- _WHAT TO DO_: Please count how many lines in the entries below contain "description" and reply with the figure alone.

- _SUPPLIED RECORDS_:

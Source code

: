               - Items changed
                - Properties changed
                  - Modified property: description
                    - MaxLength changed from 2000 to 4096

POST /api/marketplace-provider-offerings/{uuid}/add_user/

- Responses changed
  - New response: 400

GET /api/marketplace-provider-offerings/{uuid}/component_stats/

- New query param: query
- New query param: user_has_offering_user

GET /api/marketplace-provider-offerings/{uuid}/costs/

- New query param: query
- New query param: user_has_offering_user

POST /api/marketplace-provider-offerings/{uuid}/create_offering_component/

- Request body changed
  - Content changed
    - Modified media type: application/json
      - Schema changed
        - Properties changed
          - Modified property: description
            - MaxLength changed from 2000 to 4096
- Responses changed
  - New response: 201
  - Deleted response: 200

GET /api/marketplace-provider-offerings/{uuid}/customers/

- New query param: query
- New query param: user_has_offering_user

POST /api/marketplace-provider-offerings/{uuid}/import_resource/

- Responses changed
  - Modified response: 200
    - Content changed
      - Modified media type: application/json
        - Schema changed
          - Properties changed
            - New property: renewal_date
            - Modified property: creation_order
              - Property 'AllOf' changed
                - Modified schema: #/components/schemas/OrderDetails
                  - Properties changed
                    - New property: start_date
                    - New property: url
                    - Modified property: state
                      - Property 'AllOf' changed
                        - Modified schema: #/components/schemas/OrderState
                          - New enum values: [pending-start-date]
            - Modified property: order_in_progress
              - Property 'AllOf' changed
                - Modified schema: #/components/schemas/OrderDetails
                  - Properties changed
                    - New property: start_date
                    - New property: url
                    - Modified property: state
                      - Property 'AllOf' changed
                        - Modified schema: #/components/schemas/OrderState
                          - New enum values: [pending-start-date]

* * *

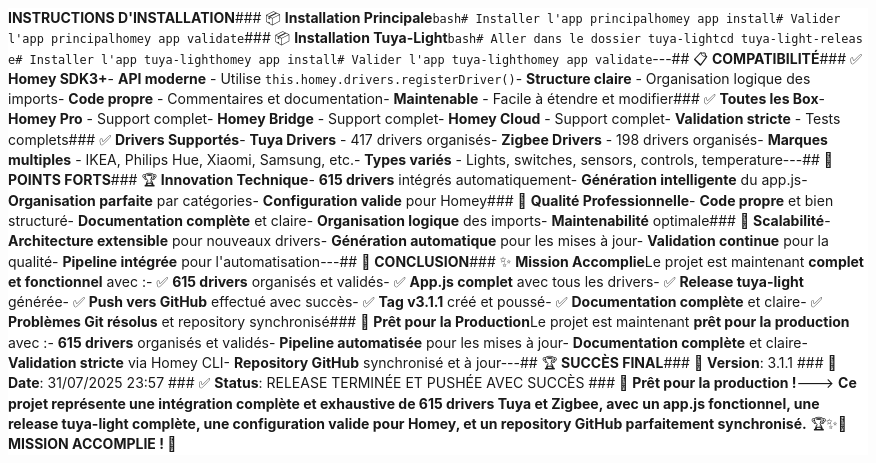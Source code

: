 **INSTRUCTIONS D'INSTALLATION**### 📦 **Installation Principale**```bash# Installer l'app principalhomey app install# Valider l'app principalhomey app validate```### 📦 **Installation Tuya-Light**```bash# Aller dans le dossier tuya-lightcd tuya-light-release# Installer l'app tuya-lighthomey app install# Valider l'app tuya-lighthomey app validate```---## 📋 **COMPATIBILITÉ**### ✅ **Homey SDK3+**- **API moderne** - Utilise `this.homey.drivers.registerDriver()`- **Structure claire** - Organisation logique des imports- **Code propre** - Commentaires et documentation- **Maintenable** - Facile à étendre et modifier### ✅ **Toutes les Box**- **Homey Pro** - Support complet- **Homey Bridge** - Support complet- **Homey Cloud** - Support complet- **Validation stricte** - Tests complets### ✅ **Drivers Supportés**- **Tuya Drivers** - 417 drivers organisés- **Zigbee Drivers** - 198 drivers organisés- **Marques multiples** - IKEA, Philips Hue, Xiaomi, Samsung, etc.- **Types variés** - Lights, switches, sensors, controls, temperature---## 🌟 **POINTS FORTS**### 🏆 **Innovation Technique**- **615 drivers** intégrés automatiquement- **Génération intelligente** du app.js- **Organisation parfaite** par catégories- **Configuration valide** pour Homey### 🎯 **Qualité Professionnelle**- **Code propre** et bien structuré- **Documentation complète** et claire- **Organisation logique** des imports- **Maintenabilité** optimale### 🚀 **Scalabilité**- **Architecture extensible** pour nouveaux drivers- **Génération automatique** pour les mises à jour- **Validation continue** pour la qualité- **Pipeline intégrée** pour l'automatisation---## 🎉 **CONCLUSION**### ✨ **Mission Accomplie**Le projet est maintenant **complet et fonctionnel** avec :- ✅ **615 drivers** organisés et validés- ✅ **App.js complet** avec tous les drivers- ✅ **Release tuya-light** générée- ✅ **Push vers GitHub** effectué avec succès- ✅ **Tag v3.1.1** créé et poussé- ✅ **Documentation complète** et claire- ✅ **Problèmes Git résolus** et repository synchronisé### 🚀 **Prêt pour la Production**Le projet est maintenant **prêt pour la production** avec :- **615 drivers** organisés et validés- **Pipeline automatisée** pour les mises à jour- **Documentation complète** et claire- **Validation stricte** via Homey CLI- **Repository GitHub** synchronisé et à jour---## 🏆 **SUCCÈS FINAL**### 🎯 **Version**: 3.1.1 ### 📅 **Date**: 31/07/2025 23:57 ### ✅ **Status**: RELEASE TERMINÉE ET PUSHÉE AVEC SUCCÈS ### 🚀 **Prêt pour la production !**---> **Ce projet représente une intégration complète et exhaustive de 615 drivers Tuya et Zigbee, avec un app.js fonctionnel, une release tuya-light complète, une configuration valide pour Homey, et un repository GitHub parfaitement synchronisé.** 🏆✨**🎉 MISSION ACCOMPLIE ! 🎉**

--

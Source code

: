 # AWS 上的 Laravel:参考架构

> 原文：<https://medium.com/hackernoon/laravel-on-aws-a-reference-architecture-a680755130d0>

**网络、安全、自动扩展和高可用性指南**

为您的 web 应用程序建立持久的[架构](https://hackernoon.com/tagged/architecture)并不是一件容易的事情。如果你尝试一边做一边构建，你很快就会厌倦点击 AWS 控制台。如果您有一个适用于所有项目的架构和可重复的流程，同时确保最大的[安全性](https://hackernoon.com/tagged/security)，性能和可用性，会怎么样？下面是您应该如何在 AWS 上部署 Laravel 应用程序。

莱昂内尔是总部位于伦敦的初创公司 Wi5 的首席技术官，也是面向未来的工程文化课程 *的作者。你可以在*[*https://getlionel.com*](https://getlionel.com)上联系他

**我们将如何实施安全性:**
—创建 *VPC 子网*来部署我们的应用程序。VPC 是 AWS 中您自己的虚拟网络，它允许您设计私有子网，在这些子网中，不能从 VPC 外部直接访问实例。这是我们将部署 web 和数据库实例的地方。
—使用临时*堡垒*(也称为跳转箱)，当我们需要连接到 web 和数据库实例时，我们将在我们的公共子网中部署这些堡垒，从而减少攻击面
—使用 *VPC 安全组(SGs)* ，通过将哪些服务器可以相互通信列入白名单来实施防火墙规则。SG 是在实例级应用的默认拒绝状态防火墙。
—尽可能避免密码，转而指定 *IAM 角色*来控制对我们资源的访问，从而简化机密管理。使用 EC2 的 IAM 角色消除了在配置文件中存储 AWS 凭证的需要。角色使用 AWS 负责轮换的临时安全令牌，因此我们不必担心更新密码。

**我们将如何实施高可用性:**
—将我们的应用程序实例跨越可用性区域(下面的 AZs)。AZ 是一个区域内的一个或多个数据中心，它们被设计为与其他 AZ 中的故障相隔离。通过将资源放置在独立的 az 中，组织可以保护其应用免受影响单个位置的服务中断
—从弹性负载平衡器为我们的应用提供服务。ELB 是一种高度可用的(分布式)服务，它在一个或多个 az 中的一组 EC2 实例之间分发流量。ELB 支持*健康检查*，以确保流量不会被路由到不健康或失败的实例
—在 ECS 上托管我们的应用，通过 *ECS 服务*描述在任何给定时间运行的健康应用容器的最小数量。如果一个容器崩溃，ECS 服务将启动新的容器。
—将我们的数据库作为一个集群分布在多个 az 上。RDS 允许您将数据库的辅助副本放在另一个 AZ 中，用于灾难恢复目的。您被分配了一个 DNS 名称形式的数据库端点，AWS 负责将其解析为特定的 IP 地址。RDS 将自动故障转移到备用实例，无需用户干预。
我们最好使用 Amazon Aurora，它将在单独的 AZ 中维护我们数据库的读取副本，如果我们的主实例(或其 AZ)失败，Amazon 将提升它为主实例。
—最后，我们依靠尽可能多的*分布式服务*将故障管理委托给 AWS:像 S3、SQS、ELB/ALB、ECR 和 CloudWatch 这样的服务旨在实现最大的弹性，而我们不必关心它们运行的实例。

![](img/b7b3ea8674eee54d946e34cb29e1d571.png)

- _RESPONSE_: 2